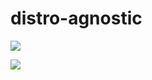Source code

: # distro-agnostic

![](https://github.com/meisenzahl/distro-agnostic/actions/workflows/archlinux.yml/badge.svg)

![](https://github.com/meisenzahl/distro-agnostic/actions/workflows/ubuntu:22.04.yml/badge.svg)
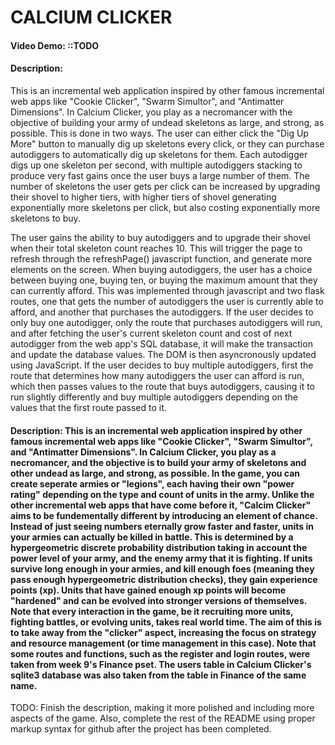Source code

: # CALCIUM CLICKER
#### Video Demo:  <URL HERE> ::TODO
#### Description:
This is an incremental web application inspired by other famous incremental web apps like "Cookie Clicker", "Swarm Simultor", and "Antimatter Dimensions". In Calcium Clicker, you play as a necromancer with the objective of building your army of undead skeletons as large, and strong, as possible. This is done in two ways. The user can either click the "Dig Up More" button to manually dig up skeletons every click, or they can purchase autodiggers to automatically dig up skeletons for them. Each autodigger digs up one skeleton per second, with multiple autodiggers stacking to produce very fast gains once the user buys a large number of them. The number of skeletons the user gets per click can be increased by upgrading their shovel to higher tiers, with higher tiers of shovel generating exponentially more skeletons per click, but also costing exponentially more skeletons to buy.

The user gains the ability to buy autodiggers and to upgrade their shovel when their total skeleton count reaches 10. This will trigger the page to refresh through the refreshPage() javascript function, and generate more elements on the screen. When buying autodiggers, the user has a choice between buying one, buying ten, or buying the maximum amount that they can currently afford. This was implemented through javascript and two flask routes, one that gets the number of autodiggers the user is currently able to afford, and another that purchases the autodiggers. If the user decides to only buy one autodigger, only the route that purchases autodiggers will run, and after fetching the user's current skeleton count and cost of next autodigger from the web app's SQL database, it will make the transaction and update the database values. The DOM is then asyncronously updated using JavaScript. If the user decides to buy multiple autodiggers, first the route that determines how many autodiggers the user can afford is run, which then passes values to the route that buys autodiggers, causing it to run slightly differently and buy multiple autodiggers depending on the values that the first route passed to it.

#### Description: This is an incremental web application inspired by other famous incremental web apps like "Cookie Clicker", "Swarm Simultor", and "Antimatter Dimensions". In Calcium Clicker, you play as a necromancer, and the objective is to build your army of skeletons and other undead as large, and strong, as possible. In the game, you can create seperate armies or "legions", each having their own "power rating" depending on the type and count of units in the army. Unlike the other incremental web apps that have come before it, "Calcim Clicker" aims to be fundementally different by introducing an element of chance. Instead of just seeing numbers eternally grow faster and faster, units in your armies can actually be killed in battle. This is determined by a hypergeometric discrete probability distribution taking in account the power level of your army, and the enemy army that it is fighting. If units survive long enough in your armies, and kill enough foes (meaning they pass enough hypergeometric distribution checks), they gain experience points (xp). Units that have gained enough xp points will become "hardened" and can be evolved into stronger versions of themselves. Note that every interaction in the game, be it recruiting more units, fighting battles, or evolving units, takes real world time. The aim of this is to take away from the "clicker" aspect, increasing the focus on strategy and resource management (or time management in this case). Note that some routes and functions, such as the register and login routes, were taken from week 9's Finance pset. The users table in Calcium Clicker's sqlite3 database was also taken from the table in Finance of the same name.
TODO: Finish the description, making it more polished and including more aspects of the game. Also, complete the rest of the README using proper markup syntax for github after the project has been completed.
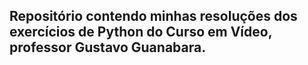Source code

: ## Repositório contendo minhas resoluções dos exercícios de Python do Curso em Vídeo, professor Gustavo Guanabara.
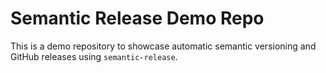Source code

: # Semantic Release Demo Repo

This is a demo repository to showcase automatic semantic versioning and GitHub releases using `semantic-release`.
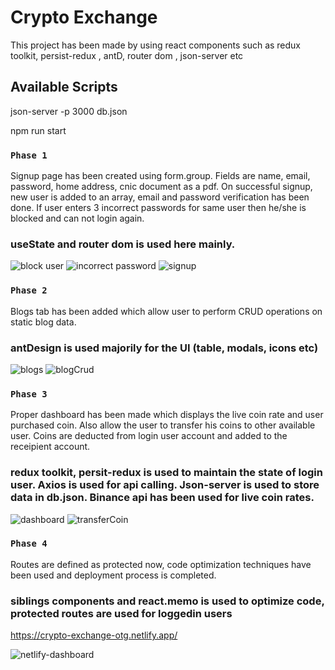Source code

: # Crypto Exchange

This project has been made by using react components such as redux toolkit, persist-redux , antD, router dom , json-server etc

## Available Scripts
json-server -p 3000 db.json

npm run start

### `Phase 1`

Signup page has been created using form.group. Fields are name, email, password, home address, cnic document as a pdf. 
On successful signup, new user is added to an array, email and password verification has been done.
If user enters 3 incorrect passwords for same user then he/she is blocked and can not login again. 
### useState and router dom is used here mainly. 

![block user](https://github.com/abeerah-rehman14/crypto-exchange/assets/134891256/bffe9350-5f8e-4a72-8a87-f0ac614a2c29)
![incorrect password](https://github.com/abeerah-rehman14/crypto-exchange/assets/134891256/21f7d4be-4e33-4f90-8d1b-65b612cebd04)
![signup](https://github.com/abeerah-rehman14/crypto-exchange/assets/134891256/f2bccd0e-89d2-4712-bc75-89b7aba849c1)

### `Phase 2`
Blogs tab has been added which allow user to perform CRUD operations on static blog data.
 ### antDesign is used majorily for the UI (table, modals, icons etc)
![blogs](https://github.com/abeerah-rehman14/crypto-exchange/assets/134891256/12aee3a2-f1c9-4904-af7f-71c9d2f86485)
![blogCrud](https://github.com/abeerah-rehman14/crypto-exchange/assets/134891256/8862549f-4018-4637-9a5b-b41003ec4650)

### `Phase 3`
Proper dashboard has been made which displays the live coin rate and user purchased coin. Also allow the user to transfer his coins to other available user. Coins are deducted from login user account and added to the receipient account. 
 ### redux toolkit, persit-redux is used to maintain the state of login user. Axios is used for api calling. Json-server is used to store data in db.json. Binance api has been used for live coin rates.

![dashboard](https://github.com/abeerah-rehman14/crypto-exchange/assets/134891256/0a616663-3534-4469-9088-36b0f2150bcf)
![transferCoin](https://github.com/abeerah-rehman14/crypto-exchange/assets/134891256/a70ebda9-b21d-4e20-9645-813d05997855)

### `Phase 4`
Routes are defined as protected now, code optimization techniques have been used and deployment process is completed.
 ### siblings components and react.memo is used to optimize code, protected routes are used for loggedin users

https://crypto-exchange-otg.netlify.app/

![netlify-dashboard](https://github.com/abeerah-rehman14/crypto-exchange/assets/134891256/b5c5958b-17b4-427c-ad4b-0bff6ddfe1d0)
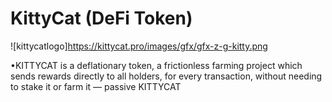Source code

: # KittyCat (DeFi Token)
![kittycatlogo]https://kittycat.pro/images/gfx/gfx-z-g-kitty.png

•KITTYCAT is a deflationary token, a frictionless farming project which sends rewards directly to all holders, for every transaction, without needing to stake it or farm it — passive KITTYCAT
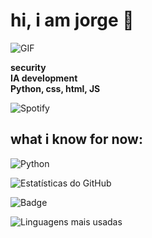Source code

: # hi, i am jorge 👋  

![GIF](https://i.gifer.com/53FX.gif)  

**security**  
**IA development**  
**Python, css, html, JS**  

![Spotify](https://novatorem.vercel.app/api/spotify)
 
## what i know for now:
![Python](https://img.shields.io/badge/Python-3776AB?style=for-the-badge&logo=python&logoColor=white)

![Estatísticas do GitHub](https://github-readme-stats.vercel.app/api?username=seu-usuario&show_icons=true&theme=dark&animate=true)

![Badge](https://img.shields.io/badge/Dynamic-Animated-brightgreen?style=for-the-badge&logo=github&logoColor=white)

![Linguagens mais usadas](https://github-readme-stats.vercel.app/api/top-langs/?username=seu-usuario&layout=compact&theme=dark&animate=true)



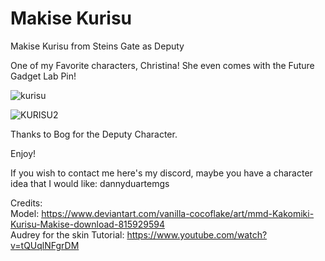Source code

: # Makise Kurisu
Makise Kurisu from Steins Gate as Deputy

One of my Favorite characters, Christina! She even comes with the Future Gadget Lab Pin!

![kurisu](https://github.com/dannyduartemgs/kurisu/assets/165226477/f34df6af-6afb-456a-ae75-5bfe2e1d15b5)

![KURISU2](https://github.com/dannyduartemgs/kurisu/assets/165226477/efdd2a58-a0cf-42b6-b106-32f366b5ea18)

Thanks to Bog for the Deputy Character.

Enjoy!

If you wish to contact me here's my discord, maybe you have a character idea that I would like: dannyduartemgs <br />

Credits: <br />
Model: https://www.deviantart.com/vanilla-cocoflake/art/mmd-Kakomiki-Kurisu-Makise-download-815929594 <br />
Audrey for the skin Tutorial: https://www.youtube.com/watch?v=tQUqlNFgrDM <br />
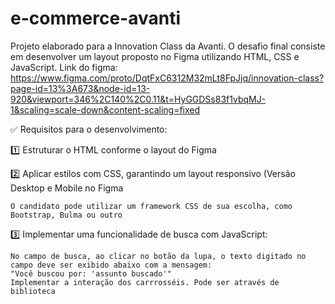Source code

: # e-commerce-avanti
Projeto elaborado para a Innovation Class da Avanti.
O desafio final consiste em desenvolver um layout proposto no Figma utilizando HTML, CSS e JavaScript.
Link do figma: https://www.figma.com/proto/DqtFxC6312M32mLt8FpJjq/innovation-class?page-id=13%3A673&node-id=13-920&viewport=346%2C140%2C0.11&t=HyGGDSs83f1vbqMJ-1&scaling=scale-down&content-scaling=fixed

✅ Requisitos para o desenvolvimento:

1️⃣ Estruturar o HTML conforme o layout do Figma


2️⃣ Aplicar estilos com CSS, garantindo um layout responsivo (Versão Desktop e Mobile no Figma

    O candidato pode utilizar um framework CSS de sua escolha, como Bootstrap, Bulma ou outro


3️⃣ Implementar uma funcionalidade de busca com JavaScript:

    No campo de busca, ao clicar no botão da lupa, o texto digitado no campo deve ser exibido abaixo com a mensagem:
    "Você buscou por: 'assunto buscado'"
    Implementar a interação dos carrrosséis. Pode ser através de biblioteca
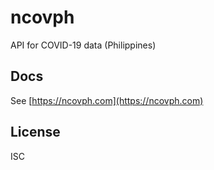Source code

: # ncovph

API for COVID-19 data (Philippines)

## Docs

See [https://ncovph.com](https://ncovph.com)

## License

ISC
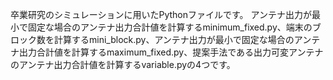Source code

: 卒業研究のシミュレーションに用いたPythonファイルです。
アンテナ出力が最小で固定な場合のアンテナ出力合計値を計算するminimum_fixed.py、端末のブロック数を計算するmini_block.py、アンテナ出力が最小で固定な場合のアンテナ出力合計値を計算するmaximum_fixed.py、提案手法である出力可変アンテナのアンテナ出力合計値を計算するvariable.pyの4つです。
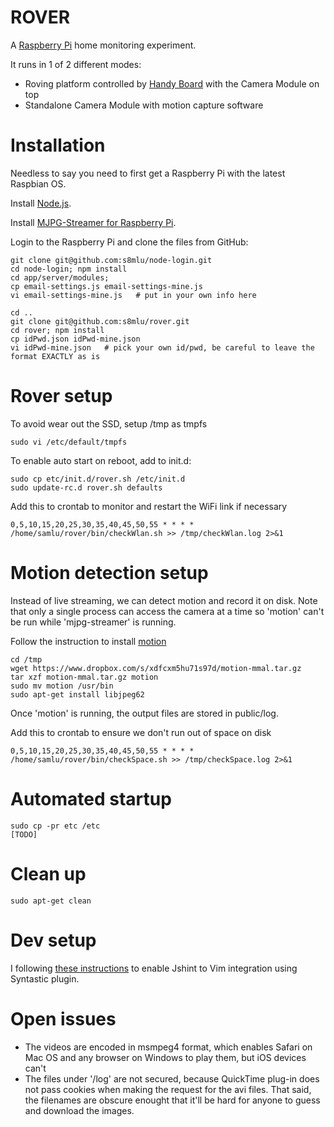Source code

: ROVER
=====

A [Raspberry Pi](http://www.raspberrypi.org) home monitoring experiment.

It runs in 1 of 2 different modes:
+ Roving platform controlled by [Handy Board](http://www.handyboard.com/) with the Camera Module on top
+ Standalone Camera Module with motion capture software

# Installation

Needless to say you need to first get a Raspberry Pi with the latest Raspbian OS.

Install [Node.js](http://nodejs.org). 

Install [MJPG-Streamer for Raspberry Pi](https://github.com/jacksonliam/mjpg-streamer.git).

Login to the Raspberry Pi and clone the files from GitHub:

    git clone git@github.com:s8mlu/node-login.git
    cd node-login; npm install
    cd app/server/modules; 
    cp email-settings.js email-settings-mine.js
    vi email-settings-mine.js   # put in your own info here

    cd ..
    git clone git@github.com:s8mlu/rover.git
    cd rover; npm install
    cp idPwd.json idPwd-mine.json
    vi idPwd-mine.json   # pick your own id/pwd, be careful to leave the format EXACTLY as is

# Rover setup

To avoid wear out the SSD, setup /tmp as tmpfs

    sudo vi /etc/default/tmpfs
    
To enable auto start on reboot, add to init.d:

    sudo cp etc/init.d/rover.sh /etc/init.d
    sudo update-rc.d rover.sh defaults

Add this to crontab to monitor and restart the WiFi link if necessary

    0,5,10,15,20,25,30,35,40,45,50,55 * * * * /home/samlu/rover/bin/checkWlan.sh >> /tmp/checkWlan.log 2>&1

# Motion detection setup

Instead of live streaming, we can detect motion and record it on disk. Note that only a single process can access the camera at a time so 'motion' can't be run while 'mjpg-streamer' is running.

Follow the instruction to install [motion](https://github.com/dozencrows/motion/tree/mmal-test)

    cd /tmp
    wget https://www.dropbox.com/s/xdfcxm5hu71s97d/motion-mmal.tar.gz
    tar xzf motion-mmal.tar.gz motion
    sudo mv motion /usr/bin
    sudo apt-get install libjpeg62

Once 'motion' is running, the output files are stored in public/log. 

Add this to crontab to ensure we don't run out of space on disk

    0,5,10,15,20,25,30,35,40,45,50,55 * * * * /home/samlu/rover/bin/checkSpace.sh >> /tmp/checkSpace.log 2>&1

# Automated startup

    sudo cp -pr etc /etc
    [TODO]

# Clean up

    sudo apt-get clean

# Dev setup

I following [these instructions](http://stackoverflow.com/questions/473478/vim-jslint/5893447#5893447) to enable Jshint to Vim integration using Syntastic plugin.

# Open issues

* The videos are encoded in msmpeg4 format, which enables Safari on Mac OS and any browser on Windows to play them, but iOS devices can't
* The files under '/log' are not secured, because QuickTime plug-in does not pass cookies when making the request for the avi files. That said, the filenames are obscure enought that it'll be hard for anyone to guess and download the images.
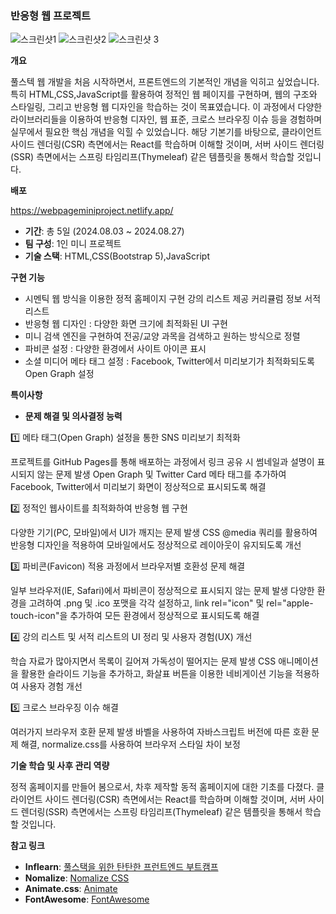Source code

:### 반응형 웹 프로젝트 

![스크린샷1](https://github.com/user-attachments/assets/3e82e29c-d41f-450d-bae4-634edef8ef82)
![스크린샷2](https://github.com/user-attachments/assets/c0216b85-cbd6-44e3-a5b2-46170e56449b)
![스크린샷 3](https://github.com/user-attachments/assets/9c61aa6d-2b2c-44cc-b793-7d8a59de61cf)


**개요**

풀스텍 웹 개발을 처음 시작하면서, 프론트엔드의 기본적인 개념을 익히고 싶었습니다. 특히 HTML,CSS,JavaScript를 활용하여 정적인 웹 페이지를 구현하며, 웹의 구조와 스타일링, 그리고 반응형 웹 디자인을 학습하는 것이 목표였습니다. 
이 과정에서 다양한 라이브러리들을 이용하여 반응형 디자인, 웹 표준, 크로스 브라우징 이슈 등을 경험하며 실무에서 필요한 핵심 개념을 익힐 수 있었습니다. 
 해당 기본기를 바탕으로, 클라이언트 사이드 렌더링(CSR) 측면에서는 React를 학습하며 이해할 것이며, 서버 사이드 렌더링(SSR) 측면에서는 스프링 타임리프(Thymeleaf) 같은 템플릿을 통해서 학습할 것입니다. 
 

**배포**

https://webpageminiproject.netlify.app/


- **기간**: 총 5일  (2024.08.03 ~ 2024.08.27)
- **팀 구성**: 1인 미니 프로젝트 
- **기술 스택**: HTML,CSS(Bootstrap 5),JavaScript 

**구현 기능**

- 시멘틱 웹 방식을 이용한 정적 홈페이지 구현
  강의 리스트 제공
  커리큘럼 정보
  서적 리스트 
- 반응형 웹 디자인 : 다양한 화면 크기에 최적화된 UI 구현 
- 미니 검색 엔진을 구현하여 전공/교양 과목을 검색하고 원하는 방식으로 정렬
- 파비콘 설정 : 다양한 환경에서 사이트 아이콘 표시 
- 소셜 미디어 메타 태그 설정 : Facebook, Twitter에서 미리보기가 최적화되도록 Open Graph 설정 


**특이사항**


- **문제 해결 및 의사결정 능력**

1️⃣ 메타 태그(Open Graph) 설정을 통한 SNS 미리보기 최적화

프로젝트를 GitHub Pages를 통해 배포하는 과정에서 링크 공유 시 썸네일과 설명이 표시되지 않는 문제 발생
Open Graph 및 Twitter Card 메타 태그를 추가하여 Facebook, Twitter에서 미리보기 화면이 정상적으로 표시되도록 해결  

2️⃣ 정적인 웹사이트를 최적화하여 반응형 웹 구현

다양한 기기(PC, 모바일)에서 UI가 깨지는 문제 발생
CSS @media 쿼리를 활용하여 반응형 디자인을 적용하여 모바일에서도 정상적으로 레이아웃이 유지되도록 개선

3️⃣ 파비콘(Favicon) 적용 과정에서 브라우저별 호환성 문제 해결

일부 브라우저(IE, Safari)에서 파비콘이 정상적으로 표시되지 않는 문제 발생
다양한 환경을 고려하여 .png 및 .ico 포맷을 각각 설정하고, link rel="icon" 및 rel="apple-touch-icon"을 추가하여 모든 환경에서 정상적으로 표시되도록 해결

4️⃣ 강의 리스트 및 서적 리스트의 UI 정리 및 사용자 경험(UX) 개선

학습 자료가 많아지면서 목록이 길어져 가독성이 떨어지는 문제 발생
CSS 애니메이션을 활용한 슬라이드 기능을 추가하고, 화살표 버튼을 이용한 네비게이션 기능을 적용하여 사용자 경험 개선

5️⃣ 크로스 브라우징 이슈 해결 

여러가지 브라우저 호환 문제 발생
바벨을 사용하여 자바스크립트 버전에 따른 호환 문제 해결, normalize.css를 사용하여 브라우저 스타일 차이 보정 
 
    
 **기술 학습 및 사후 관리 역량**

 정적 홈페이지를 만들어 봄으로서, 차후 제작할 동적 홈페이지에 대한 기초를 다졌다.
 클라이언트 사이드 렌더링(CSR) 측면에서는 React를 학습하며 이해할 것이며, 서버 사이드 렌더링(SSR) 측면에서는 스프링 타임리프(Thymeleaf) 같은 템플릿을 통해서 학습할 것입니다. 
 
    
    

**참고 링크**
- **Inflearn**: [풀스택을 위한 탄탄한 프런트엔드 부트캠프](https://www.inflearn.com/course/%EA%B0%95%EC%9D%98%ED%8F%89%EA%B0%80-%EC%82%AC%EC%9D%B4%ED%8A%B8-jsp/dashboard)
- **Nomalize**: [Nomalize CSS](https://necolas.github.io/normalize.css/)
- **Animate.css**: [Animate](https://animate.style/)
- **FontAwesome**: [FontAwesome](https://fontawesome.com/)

● PROBLEM REQUIREMENTS:
Show every line in the records above that contains the word "mjpg".

● REPLY:
Install [MJPG-Streamer for Raspberry Pi](https://github.com/jacksonliam/mjpg-streamer.git).
Instead of live streaming, we can detect motion and record it on disk. Note that only a single process can access the camera at a time so 'motion' can't be run while 'mjpg-streamer' is running.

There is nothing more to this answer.